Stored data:

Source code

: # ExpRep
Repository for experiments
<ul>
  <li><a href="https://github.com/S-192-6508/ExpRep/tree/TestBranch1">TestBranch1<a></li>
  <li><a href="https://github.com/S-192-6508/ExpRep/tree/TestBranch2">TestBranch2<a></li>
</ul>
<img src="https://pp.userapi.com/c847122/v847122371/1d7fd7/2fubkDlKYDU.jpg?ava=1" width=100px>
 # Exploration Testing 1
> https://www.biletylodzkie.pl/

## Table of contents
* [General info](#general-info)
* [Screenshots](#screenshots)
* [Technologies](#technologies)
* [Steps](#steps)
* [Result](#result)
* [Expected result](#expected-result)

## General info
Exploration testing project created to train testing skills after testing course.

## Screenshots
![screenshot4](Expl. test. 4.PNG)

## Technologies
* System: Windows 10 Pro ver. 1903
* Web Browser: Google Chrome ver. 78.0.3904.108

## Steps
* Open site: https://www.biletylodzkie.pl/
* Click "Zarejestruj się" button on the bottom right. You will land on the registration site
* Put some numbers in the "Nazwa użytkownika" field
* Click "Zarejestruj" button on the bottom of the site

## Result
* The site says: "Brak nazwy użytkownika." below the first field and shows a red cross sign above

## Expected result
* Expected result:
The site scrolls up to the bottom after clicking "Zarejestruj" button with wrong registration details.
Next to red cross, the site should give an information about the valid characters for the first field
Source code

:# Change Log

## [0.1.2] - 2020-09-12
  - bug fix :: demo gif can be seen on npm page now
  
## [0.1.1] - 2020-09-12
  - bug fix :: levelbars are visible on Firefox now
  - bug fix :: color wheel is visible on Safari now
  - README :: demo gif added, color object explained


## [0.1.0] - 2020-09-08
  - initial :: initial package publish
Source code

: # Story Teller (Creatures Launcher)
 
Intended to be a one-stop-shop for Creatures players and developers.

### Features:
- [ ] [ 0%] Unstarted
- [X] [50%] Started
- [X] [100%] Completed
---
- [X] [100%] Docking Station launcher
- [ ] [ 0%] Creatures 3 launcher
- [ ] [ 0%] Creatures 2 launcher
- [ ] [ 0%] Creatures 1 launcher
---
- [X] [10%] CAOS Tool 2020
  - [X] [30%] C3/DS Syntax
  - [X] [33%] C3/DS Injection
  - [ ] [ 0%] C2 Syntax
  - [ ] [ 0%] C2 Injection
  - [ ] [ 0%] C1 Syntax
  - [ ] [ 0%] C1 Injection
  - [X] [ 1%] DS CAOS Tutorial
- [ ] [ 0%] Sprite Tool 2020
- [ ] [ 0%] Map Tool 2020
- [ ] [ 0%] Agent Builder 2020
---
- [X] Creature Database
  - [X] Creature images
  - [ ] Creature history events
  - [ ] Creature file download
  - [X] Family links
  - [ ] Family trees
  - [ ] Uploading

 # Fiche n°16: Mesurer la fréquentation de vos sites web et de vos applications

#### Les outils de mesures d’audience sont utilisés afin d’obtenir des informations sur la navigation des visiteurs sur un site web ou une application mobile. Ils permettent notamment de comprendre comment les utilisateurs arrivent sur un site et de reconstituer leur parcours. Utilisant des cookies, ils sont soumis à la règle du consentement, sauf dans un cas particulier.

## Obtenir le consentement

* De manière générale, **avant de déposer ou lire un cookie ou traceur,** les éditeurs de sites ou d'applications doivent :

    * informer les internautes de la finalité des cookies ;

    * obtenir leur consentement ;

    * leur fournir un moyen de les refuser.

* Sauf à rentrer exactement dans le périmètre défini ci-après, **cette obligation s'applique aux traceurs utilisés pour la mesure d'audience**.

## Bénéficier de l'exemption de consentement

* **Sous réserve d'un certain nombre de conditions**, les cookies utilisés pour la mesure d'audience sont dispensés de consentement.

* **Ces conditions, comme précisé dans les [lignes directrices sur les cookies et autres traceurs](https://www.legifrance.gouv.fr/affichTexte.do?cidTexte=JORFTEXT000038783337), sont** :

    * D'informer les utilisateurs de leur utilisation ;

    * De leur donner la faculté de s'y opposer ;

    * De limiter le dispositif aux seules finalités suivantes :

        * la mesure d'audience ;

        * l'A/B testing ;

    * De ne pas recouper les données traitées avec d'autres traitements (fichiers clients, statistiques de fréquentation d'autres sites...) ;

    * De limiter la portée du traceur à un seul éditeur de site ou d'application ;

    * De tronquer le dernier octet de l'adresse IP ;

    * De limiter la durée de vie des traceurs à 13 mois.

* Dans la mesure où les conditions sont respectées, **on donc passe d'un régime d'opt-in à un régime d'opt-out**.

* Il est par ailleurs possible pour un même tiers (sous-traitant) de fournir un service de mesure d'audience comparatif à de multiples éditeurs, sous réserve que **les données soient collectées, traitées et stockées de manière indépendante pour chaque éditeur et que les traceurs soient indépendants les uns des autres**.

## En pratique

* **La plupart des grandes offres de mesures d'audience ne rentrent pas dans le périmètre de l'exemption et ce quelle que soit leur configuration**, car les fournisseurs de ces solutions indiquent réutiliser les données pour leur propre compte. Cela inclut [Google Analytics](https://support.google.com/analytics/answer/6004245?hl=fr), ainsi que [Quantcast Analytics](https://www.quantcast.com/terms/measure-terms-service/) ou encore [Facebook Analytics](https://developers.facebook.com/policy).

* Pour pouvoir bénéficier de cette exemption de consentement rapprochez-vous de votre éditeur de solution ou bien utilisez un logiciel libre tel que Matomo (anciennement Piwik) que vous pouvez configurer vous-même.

● **Aim of the task**: Print exactly the lines above, between the one holding "s'y opposer ;" and the one holding "## En pratique", inclusive, and nothing besides.

● **Output of the task**:
    * De leur donner la faculté de s'y opposer ;

    * De limiter le dispositif aux seules finalités suivantes :

        * la mesure d'audience ;

        * l'A/B testing ;

    * De ne pas recouper les données traitées avec d'autres traitements (fichiers clients, statistiques de fréquentation d'autres sites...) ;

    * De limiter la portée du traceur à un seul éditeur de site ou d'application ;

    * De tronquer le dernier octet de l'adresse IP ;

    * De limiter la durée de vie des traceurs à 13 mois.

* Dans la mesure où les conditions sont respectées, **on donc passe d'un régime d'opt-in à un régime d'opt-out**.

* Il est par ailleurs possible pour un même tiers (sous-traitant) de fournir un service de mesure d'audience comparatif à de multiples éditeurs, sous réserve que **les données soient collectées, traitées et stockées de manière indépendante pour chaque éditeur et que les traceurs soient indépendants les uns des autres**.

## En pratique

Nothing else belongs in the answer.